> [Available data]
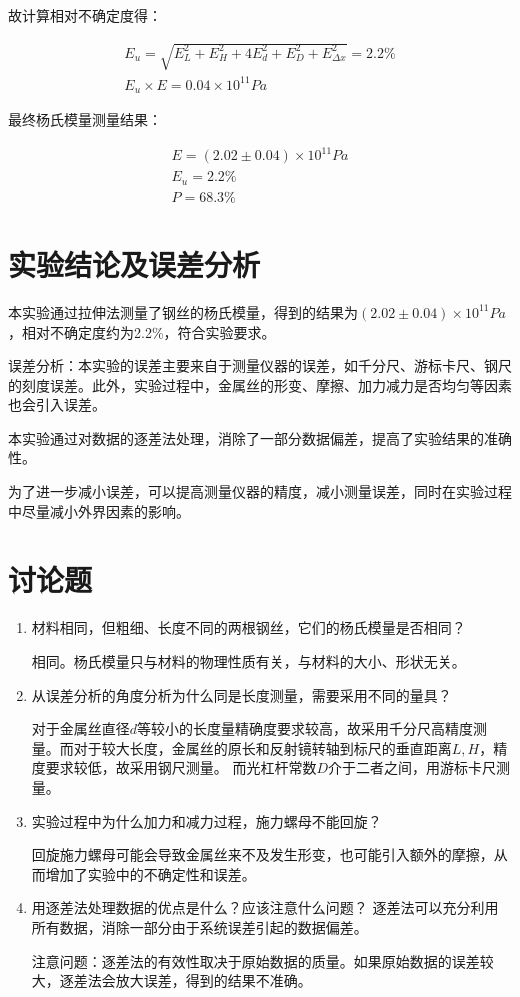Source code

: \documentclass[signature=data]{physicsreport}
\begin{document}
故计算相对不确定度得：

\begin{gather*}
E_u = \sqrt{ E_L^2 + E_H^2 + 4E_d^2 + E_D^2 + E_{\Delta x}^2 } = 2.2\%\\
E_u \times E = 0.04 \times 10^{11}Pa
\end{gather*}

最终杨氏模量测量结果：

\begin{gather*}
E = (2.02 \pm 0.04) \times 10^{11}Pa\\
E_u = 2.2\%\\
P = 68.3\%
\end{gather*}

\section{实验结论及误差分析}
本实验通过拉伸法测量了钢丝的杨氏模量，得到的结果为$(2.02 \pm 0.04) \times 10^{11}Pa$，相对不确定度约为2.2\%，符合实验要求。

误差分析：本实验的误差主要来自于测量仪器的误差，如千分尺、游标卡尺、钢尺的刻度误差。此外，实验过程中，金属丝的形变、摩擦、加力减力是否均匀等因素也会引入误差。

本实验通过对数据的逐差法处理，消除了一部分数据偏差，提高了实验结果的准确性。

为了进一步减小误差，可以提高测量仪器的精度，减小测量误差，同时在实验过程中尽量减小外界因素的影响。

\section{讨论题}
\begin{enumerate}
    \item 材料相同，但粗细、长度不同的两根钢丝，它们的杨氏模量是否相同？
 
    相同。杨氏模量只与材料的物理性质有关，与材料的大小、形状无关。

    \item 从误差分析的角度分析为什么同是长度测量，需要采用不同的量具？
    
    对于金属丝直径$d$等较小的长度量精确度要求较高，故采用千分尺高精度测量。而对于较大长度，金属丝的原长和反射镜转轴到标尺的垂直距离$L,H$，精度要求较低，故采用钢尺测量。
    而光杠杆常数$D$介于二者之间，用游标卡尺测量。

    \item 实验过程中为什么加力和减力过程，施力螺母不能回旋？
    
    回旋施力螺母可能会导致金属丝来不及发生形变，也可能引入额外的摩擦，从而增加了实验中的不确定性和误差。

    \item 用逐差法处理数据的优点是什么？应该注意什么问题？
    逐差法可以充分利用所有数据，消除一部分由于系统误差引起的数据偏差。

    注意问题：逐差法的有效性取决于原始数据的质量。如果原始数据的误差较大，逐差法会放大误差，得到的结果不准确。
\end{enumerate}
\end{document}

> [Exercise] Copy out every line of the data in which the word "item" is found.

> [Written solution]
    \item 材料相同，但粗细、长度不同的两根钢丝，它们的杨氏模量是否相同？
    \item 从误差分析的角度分析为什么同是长度测量，需要采用不同的量具？
    \item 实验过程中为什么加力和减力过程，施力螺母不能回旋？
    \item 用逐差法处理数据的优点是什么？应该注意什么问题？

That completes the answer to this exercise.